Why do I say 'well-intentioned'? Well, I had agents trying to find where I would best fit in. They were trying to get me work and saw a burgeoning Latin market. I had casting directors who were honestly very nice people trying to give a young actor a shot and felt that a Puerto Rican would stand a better shot of being cast in a Hispanic role. When a manager asked me if I could wear darker foundation, she was sincerely trying to sell me as best she knew how.
Unfortunately, these circumstances caused a deep well of anger to build every time walked into a waiting room for an audition and saw a sea of dark-skinned actors (most of whom weren't even Hispanic) lined up to audition for the latest thug/hooker/maid-of-the-week. It was anger at the world for what it still is, anger at the circumstances of these actors who had no power over how they're seen, anger at all the people I've ever met who have so thoughtlessly questioned me over the color of my skin because some movie told them exactly what a Hispanic person is supposed to look and act like.
So I went to a coffee shop (mostly Joe's on Columbus and 86th--I was between jobs probably) and wrote down all the ridiculous stories that I had collected having to do with my ethnicity. I wove them together into a narrative and White Alligator was born.

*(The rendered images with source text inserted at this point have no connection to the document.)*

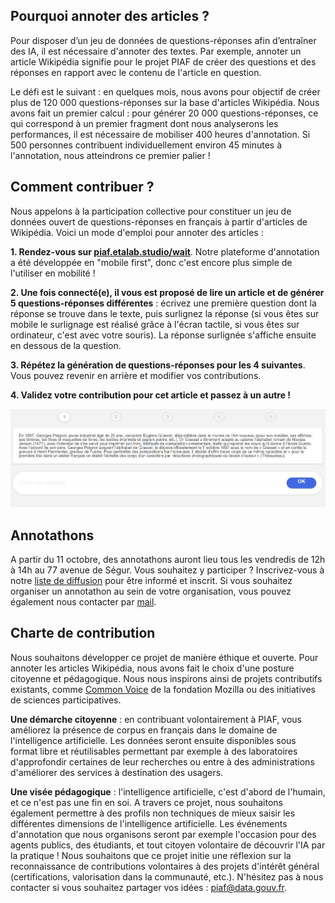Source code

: ## Pourquoi annoter des articles ?
Pour disposer d’un jeu de données de questions-réponses afin d’entraîner des IA, il est nécessaire d'annoter des textes. Par exemple, annoter un article Wikipédia signifie pour le projet PIAF de créer des questions et des réponses en rapport avec le contenu de l'article en question.

Le défi est le suivant : en quelques mois, nous avons pour objectif de créer plus de 120 000 questions-réponses sur la base d'articles Wikipédia. Nous avons fait un premier calcul : pour générer 20 000 questions-réponses, ce qui correspond à un premier fragment dont nous analyserons les performances, il est nécessaire de mobiliser 400 heures d'annotation. Si 500 personnes contribuent individuellement environ 45 minutes à l'annotation, nous atteindrons ce premier palier !

## Comment contribuer ?
Nous appelons à la participation collective pour constituer un jeu de données ouvert de questions-réponses en français à partir d'articles de Wikipédia. Voici un mode d'emploi pour annoter des articles :

**1. Rendez-vous sur [piaf.etalab.studio/wait](https://etalab.github.io/piaf-site)**. Notre plateforme d'annotation a été développée en "mobile first", donc c'est encore plus simple de l'utiliser en mobilité !

**2. Une fois connecté(e), il vous est proposé de lire un article et de générer 5 questions-réponses différentes** : écrivez une première question dont la réponse se trouve dans le texte, puis surlignez la réponse (si vous êtes sur mobile le surlignage est réalisé grâce à l'écran tactile, si vous êtes sur ordinateur, c'est avec votre souris). La réponse surlignée s'affiche ensuite en dessous de la question.

**3. Répétez la génération de questions-réponses pour les 4 suivantes**. Vous pouvez revenir en arrière et modifier vos contributions.

**4. Validez votre contribution pour cet article et passez à un autre !**

![alt text](img/piano1.png "title")

## Annotathons
A partir du 11 octobre, des annotathons auront lieu tous les vendredis de 12h à 14h au 77 avenue de Ségur. Vous souhaitez y participer ? Inscrivez-vous à notre [liste de diffusion](https://listes.etalab.gouv.fr/listinfo/piaf) pour être informé et inscrit.
Si vous souhaitez organiser un annotathon au sein de votre organisation, vous pouvez également nous contacter par [mail](mailto:piaf@data.gouv.fr).

## Charte de contribution
Nous souhaitons développer ce projet de manière éthique et ouverte. Pour annoter les articles Wikipédia, nous avons fait le choix d'une posture citoyenne et pédagogique. Nous nous inspirons ainsi de projets contributifs existants, comme [Common Voice](https://voice.mozilla.org) de la fondation Mozilla ou des initiatives de sciences participatives.

**Une démarche citoyenne** : en contribuant volontairement à PIAF, vous améliorez la présence de corpus en français dans le domaine de l'intelligence artificielle. Les données seront ensuite disponibles sous format libre et réutilisables permettant par exemple à des laboratoires d'approfondir certaines de leur recherches ou entre à des administrations d'améliorer des services à destination des usagers.

**Une visée pédagogique** : l'intelligence artificielle, c'est d'abord de l'humain, et ce n'est pas une fin en soi. A travers ce projet, nous souhaitons également permettre à des profils non techniques de mieux saisir les différentes dimensions de l'intelligence artificielle. Les événements d'annotation que nous organisons seront par exemple l'occasion pour des agents publics, des étudiants, et tout citoyen volontaire de découvrir l'IA par la pratique !
Nous souhaitons que ce projet initie une réflexion sur la reconnaissance de contributions volontaires à des projets d'intérêt général (certifications, valorisation dans la communauté, etc.). N'hésitez pas à nous contacter si vous souhaitez partager vos idées : [piaf@data.gouv.fr](mailto:piaf@data.gouv.fr).
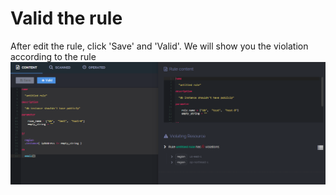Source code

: # Valid the rule

After edit the rule, click 'Save' and 'Valid'. We will show you the violation according to the rule
![](https://raw.githubusercontent.com/VisualOps/cf-book/master/images/rule_valid.png)

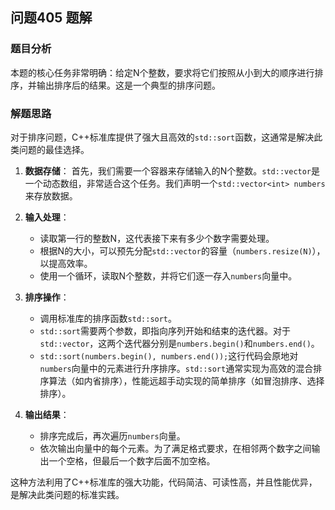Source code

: ## 问题405 题解

### 题目分析

本题的核心任务非常明确：给定N个整数，要求将它们按照从小到大的顺序进行排序，并输出排序后的结果。这是一个典型的排序问题。

### 解题思路

对于排序问题，C++标准库提供了强大且高效的`std::sort`函数，这通常是解决此类问题的最佳选择。

1.  **数据存储**：
    首先，我们需要一个容器来存储输入的N个整数。`std::vector`是一个动态数组，非常适合这个任务。我们声明一个`std::vector<int> numbers`来存放数据。

2.  **输入处理**：
    - 读取第一行的整数N，这代表接下来有多少个数字需要处理。
    - 根据N的大小，可以预先分配`std::vector`的容量（`numbers.resize(N)`），以提高效率。
    - 使用一个循环，读取N个整数，并将它们逐一存入`numbers`向量中。

3.  **排序操作**：
    - 调用标准库的排序函数`std::sort`。
    - `std::sort`需要两个参数，即指向序列开始和结束的迭代器。对于`std::vector`，这两个迭代器分别是`numbers.begin()`和`numbers.end()`。
    - `std::sort(numbers.begin(), numbers.end());`这行代码会原地对`numbers`向量中的元素进行升序排序。`std::sort`通常实现为高效的混合排序算法（如内省排序），性能远超手动实现的简单排序（如冒泡排序、选择排序）。

4.  **输出结果**：
    - 排序完成后，再次遍历`numbers`向量。
    - 依次输出向量中的每个元素。为了满足格式要求，在相邻两个数字之间输出一个空格，但最后一个数字后面不加空格。

这种方法利用了C++标准库的强大功能，代码简洁、可读性高，并且性能优异，是解决此类问题的标准实践。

Fastforward nearly three years and this has now become a torch that we all carry and so many people have been recruited to carry that. It is no longer a fun project that a bunch of actors are putting together, but rather a Great Hope that if this movie hits mainstream, we can change the world. We can encourage other projects to do race-blind casting, and we can encourage a lot of people to open their horizons and see that ethnicity really is only skin-deep. And underneath this silly little layer of epidermis, everybody has the same hopes and dreams and desires.
And all the original players that are still involved and have come with us such a long way on this project now have those same dreams that this will be the project that will open the door so that they can make more significant projects that might change the world in other ways. And all of this might make us the artists that we were born to be instead of meager players with no say over the course of our lives.
But I guess that's what happens when you put a bunch of type A personalities together and give them a story. It is now a collective hope. And I am personally thrilled and inspired to be working with such brilliant, artistic and dedicated warriors.
May we someday (soon) be toasting these very words at Cannes (or some such--like the White House).